• **Records for the exercise**:
# # # # #
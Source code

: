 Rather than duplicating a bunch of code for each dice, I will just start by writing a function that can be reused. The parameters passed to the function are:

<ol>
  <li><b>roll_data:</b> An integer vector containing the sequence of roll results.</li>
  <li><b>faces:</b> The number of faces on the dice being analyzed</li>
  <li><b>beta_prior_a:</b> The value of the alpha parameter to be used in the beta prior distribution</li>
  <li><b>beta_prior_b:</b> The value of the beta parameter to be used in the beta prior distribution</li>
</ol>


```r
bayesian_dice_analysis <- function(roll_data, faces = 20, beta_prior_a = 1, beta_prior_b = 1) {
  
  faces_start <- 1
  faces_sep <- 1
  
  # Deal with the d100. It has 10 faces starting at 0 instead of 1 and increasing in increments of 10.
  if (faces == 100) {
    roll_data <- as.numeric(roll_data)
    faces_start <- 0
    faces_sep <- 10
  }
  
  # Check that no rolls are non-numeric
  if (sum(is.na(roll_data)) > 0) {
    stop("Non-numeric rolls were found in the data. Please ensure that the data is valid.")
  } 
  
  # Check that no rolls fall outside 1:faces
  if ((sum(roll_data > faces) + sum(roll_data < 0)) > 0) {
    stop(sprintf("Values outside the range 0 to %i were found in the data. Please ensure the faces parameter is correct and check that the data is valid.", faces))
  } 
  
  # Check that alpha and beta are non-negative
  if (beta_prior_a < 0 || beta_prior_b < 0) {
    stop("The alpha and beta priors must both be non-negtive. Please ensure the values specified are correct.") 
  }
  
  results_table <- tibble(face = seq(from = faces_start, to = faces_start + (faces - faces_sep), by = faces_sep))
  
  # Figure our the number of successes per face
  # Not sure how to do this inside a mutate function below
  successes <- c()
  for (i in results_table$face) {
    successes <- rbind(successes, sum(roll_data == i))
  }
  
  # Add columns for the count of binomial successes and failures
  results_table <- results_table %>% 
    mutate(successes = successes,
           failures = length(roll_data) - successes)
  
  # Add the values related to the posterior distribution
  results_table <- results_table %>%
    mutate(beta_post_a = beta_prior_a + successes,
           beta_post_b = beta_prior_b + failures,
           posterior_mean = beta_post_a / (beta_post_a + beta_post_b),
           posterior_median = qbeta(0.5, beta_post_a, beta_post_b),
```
# # # # #
Emit the full listing verbatim.

Source code

: Rather than duplicating a bunch of code for each dice, I will just start by writing a function that can be reused. The parameters passed to the function are:

<ol>
  <li><b>roll_data:</b> An integer vector containing the sequence of roll results.</li>
  <li><b>faces:</b> The number of faces on the dice being analyzed</li>
  <li><b>beta_prior_a:</b> The value of the alpha parameter to be used in the beta prior distribution</li>
  <li><b>beta_prior_b:</b> The value of the beta parameter to be used in the beta prior distribution</li>
</ol>


```r
bayesian_dice_analysis <- function(roll_data, faces = 20, beta_prior_a = 1, beta_prior_b = 1) {
  
  faces_start <- 1
  faces_sep <- 1
  
  # Deal with the d100. It has 10 faces starting at 0 instead of 1 and increasing in increments of 10.
  if (faces == 100) {
    roll_data <- as.numeric(roll_data)
    faces_start <- 0
    faces_sep <- 10
  }
  
  # Check that no rolls are non-numeric
  if (sum(is.na(roll_data)) > 0) {
    stop("Non-numeric rolls were found in the data. Please ensure that the data is valid.")
  } 
  
  # Check that no rolls fall outside 1:faces
  if ((sum(roll_data > faces) + sum(roll_data < 0)) > 0) {
    stop(sprintf("Values outside the range 0 to %i were found in the data. Please ensure the faces parameter is correct and check that the data is valid.", faces))
  } 
  
  # Check that alpha and beta are non-negative
  if (beta_prior_a < 0 || beta_prior_b < 0) {
    stop("The alpha and beta priors must both be non-negtive. Please ensure the values specified are correct.") 
  }
  
  results_table <- tibble(face = seq(from = faces_start, to = faces_start + (faces - faces_sep), by = faces_sep))
  
  # Figure our the number of successes per face
  # Not sure how to do this inside a mutate function below
  successes <- c()
  for (i in results_table$face) {
    successes <- rbind(successes, sum(roll_data == i))
  }
  
  # Add columns for the count of binomial successes and failures
  results_table <- results_table %>% 
    mutate(successes = successes,
           failures = length(roll_data) - successes)
  
  # Add the values related to the posterior distribution
  results_table <- results_table %>%
    mutate(beta_post_a = beta_prior_a + successes,
           beta_post_b = beta_prior_b + failures,
           posterior_mean = beta_post_a / (beta_post_a + beta_post_b),
           posterior_median = qbeta(0.5, beta_post_a, beta_post_b),
```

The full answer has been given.